An iterator over floating-point numbers which are hard to convert from/to decimal form.

Math

Converting a number x from/to another base (usually 2 or 10), as done in atof or ftoa functions, involves multiplying

x × bⁿ = digits + ε

where |ε| < 1/2 and digits is the rounded result, used for display.

A conversion is hard is ε is very close to ±1/2, meaning that any lack of precision might make rounding go the wrong side.

Usually x itself is expressed in some base B, meaning that the computation is:

mantissa × Bᵖ × bⁿ = digits + ε

where mantissa and digits have fixed predefined precision, and the exponents n and p can be computed from each other.

Thus the problem can be expressed as enumerating all fractions mantissa / digits, within the range of fixed precision integers, which are very close to Bᵖ × bⁿ up to some precision.

An easy way to perform this enueration is to walk the Stern-Brocot tree, which arranges rational numbers in an (unbounded depth) binary search tree, such that children of a node always have larger denominator than their parent node.
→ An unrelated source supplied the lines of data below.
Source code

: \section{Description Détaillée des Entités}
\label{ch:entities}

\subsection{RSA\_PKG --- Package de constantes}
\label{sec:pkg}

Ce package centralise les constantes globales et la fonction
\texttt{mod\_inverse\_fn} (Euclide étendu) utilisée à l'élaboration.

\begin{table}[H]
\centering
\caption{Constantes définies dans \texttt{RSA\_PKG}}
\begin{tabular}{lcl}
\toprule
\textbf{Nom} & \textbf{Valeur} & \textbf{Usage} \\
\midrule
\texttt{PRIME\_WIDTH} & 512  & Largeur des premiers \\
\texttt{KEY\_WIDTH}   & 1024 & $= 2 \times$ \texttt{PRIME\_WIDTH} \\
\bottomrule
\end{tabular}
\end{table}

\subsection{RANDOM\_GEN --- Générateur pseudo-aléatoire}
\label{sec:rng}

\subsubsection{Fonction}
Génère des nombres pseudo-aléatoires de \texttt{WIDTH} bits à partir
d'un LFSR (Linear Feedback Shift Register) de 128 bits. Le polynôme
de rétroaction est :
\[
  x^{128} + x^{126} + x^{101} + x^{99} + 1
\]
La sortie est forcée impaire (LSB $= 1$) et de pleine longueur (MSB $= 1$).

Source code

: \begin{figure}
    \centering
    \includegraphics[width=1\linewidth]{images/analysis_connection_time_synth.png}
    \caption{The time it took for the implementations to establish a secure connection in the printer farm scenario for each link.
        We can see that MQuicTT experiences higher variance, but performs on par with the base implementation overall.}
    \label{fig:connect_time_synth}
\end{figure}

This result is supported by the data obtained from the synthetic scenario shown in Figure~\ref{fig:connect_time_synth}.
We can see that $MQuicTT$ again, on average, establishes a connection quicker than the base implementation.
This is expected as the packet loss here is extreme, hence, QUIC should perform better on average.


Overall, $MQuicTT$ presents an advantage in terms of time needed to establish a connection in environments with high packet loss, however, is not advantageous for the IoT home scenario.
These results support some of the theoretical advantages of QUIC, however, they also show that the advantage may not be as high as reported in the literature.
Manipulating the Stern-Brocot tree is easiest where elements are written in continued fraction form.

Implementation

The algorithm is implemented in Python 3 and Go.

For each pair of interesting exponents, a interval of fractions around 2ᵖ × 10ⁿ is computed, such that lower and upper bounds have numerators and denominators, bounded by a max integer M.

This can easily by precomputed as a small table for languages where arbitrary-precision arithmetic ("big integers") is hard or inconvenient.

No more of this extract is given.